Oiled tunes pour out a tower so daughters feel
kept alive, but we know how

to dance and milkmen flop,
pitching in our gravity like flowers

too wasted to pick—
jasmine on a wrist, leather on the other

as we weather the FAQ
quipping on the terror. How slanted is your vaj?

I saved myself for triumph—I searched
a starry sky. Never

reaching orgasm,
the colony names its price and I,

hot cent of foreign cash,
sell it slant. Daughters

say it with ozone: my sex is a metaphor
for too much

good luck. We revolt
in radio, but here comes the foxtrot—

they come, and we conquer the footwork of being.






My world, my world, its legendary grief, alive as a paper dragon
nesting or burning. I documented my life so am two worlds seam

-less and reeking of aping, of animal ashes, a No the state let go
off record. Fat reels of systemic fruit tumble in the feed to fill

kingdom and custom. My world full of agents, wired air. If I keep
passing to pass their test—planet without its star, an email stuck

joking off its threat in plain sight—will I pass the interview?

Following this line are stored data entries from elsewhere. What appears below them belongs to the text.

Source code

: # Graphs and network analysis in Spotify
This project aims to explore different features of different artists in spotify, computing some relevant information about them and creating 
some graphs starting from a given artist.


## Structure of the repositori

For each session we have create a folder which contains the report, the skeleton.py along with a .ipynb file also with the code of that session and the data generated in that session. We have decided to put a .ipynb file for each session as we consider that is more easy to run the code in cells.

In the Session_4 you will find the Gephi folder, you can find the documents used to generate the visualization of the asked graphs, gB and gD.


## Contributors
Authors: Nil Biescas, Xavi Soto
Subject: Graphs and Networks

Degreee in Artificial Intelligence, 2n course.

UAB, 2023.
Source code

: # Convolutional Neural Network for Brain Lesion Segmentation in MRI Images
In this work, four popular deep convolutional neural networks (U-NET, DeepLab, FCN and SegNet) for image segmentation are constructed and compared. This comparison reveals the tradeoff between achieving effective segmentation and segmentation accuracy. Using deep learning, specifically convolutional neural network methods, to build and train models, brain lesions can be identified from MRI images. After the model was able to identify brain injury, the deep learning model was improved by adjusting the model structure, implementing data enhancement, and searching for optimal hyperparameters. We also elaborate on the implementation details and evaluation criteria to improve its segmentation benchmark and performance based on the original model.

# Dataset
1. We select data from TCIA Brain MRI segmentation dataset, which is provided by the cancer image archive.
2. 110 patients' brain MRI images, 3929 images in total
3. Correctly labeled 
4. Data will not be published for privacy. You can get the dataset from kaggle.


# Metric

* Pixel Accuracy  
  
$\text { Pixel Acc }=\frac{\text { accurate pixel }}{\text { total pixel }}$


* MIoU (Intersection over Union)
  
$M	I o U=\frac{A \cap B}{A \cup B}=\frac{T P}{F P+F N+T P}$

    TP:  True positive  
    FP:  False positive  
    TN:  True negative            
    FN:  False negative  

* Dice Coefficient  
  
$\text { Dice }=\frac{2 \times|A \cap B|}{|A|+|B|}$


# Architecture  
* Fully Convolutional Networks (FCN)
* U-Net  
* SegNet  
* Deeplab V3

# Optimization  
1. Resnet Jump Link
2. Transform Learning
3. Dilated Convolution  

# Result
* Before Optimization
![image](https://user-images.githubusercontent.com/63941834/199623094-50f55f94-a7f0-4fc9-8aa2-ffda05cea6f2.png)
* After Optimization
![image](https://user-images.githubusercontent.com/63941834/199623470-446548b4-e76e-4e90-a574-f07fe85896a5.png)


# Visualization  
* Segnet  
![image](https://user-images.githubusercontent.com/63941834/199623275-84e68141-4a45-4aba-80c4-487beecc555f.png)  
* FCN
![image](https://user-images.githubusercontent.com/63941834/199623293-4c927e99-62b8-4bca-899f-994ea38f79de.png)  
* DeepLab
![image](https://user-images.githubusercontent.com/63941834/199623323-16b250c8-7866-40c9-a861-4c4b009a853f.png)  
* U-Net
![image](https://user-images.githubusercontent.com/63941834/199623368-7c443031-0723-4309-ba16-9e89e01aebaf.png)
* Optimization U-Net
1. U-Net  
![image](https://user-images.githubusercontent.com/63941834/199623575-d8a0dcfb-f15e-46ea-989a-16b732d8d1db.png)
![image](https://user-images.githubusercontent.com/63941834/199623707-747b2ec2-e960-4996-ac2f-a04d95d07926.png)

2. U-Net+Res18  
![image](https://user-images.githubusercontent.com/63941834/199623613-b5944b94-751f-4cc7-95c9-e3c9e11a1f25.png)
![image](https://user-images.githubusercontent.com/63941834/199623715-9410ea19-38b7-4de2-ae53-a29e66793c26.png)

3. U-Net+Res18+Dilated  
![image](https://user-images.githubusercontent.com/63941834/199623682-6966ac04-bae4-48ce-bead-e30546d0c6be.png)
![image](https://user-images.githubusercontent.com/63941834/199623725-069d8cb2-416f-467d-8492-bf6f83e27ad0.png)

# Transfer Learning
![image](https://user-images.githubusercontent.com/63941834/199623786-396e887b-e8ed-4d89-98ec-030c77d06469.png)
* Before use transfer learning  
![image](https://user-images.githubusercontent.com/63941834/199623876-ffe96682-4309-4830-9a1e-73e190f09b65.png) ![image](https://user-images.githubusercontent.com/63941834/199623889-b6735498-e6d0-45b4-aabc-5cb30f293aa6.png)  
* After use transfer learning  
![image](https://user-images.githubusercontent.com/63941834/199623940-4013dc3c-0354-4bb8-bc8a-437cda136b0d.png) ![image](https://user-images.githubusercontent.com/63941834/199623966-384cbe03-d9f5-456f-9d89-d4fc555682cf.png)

Q:
Quasi-queen, do you do real men? For an alien, wow. I saw and liked the Taj

in Agra. The wound is a whorl, the border longer than a river
rising ever, ebbing never, the bleed a reef of the world. The origami

hell the inheritance of daughters who folded up into the wings
survivorship, real fury, no time. The utility of fire as if it were flesh,

itself given to itself. Feed to it the living world and the firmament
terror consumes like a dragon, actual children dying in the epilog.






Trouble exists—so drag on. Put down the paper beast of epilog
gone limp good night.
Flare to the legal system good night.

Under a narrative of stars, press at the world’s first fence.
It’s a chain, a fable of

fear in gold plating manufacturing
a life of feeling. No
more copies of you.

Voltas fail, but here we are, unhurt nowhere,
editing violence until we dawn.
The erotics of fear is a rich man’s rev

wrenching you from your color. No more buying
anything in the end

despair took from compulsion. If not devotion,
not repression, its honorary white law

xenocratic in fair weather, its war undoing the stars, and worse, its magic

calling you citizen. Call it disaster,
your application to the world’s index

yearning, and peel off the bloom of disguise like a woman from a tomb.

Be wordless with me, not
worldless. The anti-bomb when we choose to live, wildly

zero when we touch the world.
Call it home, a fable with no phobia

at all, where no house can keep us,

throwing fist over fist of gold out the door
like this is our birthright, a bliss against blitz.